# TASK DESCRIPTION
For each line of the data below that holds "empty", copy the line.

# LISTED ENTRIES
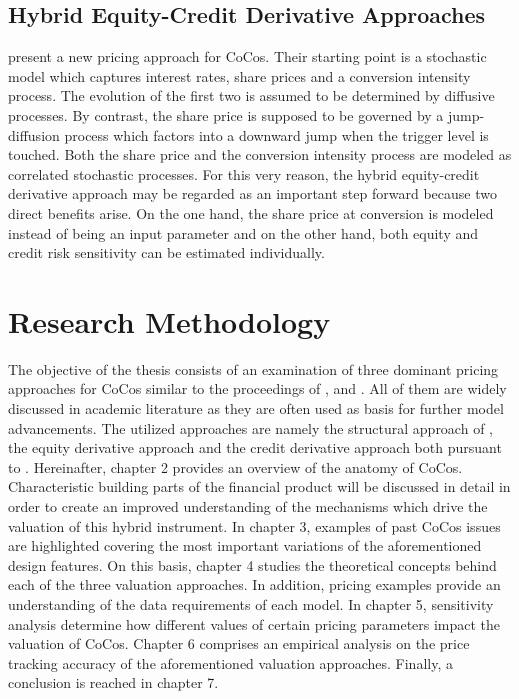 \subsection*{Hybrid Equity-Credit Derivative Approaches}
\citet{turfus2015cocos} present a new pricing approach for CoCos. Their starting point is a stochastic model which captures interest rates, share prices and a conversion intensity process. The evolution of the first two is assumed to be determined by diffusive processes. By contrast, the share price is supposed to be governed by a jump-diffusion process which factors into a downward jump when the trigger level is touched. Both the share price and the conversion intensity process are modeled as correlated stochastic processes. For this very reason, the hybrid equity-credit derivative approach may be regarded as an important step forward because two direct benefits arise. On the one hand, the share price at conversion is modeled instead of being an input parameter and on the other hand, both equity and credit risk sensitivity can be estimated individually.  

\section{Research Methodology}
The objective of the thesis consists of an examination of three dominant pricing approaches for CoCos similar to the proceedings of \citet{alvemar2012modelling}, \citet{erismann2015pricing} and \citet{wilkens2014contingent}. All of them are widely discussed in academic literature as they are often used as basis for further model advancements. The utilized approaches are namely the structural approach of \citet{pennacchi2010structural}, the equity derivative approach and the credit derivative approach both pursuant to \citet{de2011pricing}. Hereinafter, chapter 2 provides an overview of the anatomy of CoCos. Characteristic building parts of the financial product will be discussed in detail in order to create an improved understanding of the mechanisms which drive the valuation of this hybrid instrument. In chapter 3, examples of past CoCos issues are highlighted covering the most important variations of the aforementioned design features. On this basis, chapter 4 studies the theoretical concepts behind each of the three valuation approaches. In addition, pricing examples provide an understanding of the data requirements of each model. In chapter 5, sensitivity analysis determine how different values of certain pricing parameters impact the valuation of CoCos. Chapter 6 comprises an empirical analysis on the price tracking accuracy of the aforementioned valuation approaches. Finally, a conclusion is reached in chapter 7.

--

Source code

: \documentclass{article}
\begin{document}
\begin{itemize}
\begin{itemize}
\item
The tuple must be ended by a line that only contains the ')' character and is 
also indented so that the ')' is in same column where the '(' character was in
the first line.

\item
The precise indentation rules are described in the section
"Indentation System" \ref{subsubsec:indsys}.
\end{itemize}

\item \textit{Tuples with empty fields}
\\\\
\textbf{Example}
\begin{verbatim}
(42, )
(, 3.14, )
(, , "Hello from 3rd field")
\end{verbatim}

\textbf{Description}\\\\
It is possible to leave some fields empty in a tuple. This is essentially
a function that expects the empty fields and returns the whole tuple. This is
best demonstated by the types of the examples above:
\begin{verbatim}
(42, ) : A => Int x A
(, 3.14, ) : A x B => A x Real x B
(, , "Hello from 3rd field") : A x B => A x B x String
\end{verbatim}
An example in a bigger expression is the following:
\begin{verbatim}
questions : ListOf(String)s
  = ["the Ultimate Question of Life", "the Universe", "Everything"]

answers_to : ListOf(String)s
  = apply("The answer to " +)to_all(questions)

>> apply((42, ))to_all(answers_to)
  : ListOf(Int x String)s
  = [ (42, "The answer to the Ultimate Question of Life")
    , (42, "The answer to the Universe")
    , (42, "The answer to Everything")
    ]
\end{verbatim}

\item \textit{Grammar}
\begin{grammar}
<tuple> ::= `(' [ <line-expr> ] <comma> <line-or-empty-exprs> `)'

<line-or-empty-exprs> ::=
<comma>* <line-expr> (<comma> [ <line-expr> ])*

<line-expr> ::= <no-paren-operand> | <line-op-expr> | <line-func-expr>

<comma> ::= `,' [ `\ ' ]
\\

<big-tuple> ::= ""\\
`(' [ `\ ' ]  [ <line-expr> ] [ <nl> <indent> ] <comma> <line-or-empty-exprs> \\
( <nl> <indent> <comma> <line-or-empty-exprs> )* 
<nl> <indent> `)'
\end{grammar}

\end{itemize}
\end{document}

# RESULT FOR THIS EXERCISE
\item \textit{Tuples with empty fields}
It is possible to leave some fields empty in a tuple. This is essentially
a function that expects the empty fields and returns the whole tuple. This is
<tuple> ::= `(' [ <line-expr> ] <comma> <line-or-empty-exprs> `)'
<line-or-empty-exprs> ::=
`(' [ `\ ' ]  [ <line-expr> ] [ <nl> <indent> ] <comma> <line-or-empty-exprs> \\
( <nl> <indent> <comma> <line-or-empty-exprs> )* 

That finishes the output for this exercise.